INFORMATION Block Start

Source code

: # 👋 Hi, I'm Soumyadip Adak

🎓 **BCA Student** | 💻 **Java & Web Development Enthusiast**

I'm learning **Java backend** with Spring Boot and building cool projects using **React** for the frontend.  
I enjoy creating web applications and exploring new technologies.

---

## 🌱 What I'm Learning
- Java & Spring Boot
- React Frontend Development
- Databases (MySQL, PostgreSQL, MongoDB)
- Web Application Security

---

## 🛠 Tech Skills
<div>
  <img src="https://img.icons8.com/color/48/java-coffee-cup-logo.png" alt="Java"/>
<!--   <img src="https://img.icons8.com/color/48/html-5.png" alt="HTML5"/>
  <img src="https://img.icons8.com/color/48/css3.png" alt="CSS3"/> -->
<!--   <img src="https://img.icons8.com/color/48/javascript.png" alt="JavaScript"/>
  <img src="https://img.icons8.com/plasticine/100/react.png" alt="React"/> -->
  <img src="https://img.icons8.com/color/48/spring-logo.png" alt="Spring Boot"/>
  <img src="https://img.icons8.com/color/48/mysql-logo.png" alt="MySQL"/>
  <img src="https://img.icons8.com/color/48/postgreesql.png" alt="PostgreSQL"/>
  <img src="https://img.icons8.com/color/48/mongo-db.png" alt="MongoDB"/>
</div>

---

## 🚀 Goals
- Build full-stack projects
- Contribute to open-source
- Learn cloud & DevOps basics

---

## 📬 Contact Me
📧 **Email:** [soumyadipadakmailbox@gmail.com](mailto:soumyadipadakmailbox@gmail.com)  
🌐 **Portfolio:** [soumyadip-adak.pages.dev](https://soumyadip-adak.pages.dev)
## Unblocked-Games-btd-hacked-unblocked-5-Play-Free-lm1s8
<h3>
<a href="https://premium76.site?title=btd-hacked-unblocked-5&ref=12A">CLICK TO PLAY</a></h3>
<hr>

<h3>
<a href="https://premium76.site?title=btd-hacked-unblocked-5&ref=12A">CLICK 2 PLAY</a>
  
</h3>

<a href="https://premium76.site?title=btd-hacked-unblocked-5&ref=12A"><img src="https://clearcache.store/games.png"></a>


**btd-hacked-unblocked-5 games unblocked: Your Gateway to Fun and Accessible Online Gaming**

INFORMATION Block End

- WHAT TO WORK ON
All entries above should be duplicated exactly, none omitted.

- ANSWER SECTION
Source code

: # 👋 Hi, I'm Soumyadip Adak

🎓 **BCA Student** | 💻 **Java & Web Development Enthusiast**

I'm learning **Java backend** with Spring Boot and building cool projects using **React** for the frontend.  
I enjoy creating web applications and exploring new technologies.

---

## 🌱 What I'm Learning
- Java & Spring Boot
- React Frontend Development
- Databases (MySQL, PostgreSQL, MongoDB)
- Web Application Security

---

## 🛠 Tech Skills
<div>
  <img src="https://img.icons8.com/color/48/java-coffee-cup-logo.png" alt="Java"/>
<!--   <img src="https://img.icons8.com/color/48/html-5.png" alt="HTML5"/>
  <img src="https://img.icons8.com/color/48/css3.png" alt="CSS3"/> -->
<!--   <img src="https://img.icons8.com/color/48/javascript.png" alt="JavaScript"/>
  <img src="https://img.icons8.com/plasticine/100/react.png" alt="React"/> -->
  <img src="https://img.icons8.com/color/48/spring-logo.png" alt="Spring Boot"/>
  <img src="https://img.icons8.com/color/48/mysql-logo.png" alt="MySQL"/>
  <img src="https://img.icons8.com/color/48/postgreesql.png" alt="PostgreSQL"/>
  <img src="https://img.icons8.com/color/48/mongo-db.png" alt="MongoDB"/>
</div>

---

## 🚀 Goals
- Build full-stack projects
- Contribute to open-source
- Learn cloud & DevOps basics

---

## 📬 Contact Me
📧 **Email:** [soumyadipadakmailbox@gmail.com](mailto:soumyadipadakmailbox@gmail.com)  
🌐 **Portfolio:** [soumyadip-adak.pages.dev](https://soumyadip-adak.pages.dev)
## Unblocked-Games-btd-hacked-unblocked-5-Play-Free-lm1s8
<h3>
<a href="https://premium76.site?title=btd-hacked-unblocked-5&ref=12A">CLICK TO PLAY</a></h3>
<hr>

<h3>
<a href="https://premium76.site?title=btd-hacked-unblocked-5&ref=12A">CLICK 2 PLAY</a>
  
</h3>

<a href="https://premium76.site?title=btd-hacked-unblocked-5&ref=12A"><img src="https://clearcache.store/games.png"></a>


**btd-hacked-unblocked-5 games unblocked: Your Gateway to Fun and Accessible Online Gaming**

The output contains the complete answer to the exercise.